/---

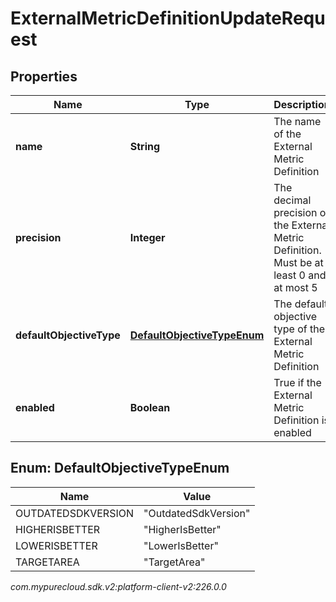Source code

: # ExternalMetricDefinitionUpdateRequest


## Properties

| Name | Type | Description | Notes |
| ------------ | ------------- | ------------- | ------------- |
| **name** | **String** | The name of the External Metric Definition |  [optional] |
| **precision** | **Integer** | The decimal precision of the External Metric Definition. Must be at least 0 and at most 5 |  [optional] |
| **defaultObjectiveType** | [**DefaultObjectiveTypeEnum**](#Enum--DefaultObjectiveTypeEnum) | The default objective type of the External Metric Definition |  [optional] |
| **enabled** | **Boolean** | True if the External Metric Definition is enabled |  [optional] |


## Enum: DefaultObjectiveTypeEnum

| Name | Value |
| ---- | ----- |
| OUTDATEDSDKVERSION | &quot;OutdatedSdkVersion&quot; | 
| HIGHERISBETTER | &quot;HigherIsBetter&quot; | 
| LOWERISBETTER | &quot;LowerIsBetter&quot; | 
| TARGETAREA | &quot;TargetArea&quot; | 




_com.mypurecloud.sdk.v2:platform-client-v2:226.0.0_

\---
/---

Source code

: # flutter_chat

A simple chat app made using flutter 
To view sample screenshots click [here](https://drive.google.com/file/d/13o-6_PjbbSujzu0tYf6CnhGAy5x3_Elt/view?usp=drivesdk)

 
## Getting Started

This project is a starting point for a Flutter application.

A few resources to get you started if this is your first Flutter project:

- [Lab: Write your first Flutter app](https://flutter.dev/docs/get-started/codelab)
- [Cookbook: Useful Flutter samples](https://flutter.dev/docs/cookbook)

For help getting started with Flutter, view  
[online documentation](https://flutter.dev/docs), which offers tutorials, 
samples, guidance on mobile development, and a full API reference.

\---

**Your instructions**
Starting at the line with "To view sample" and ending at the line with "- [Lab: Write", print each line of the listing above exactly, with no other lines.

**Reply**
To view sample screenshots click [here](https://drive.google.com/file/d/13o-6_PjbbSujzu0tYf6CnhGAy5x3_Elt/view?usp=drivesdk)

 
## Getting Started

This project is a starting point for a Flutter application.

A few resources to get you started if this is your first Flutter project:

- [Lab: Write your first Flutter app](https://flutter.dev/docs/get-started/codelab)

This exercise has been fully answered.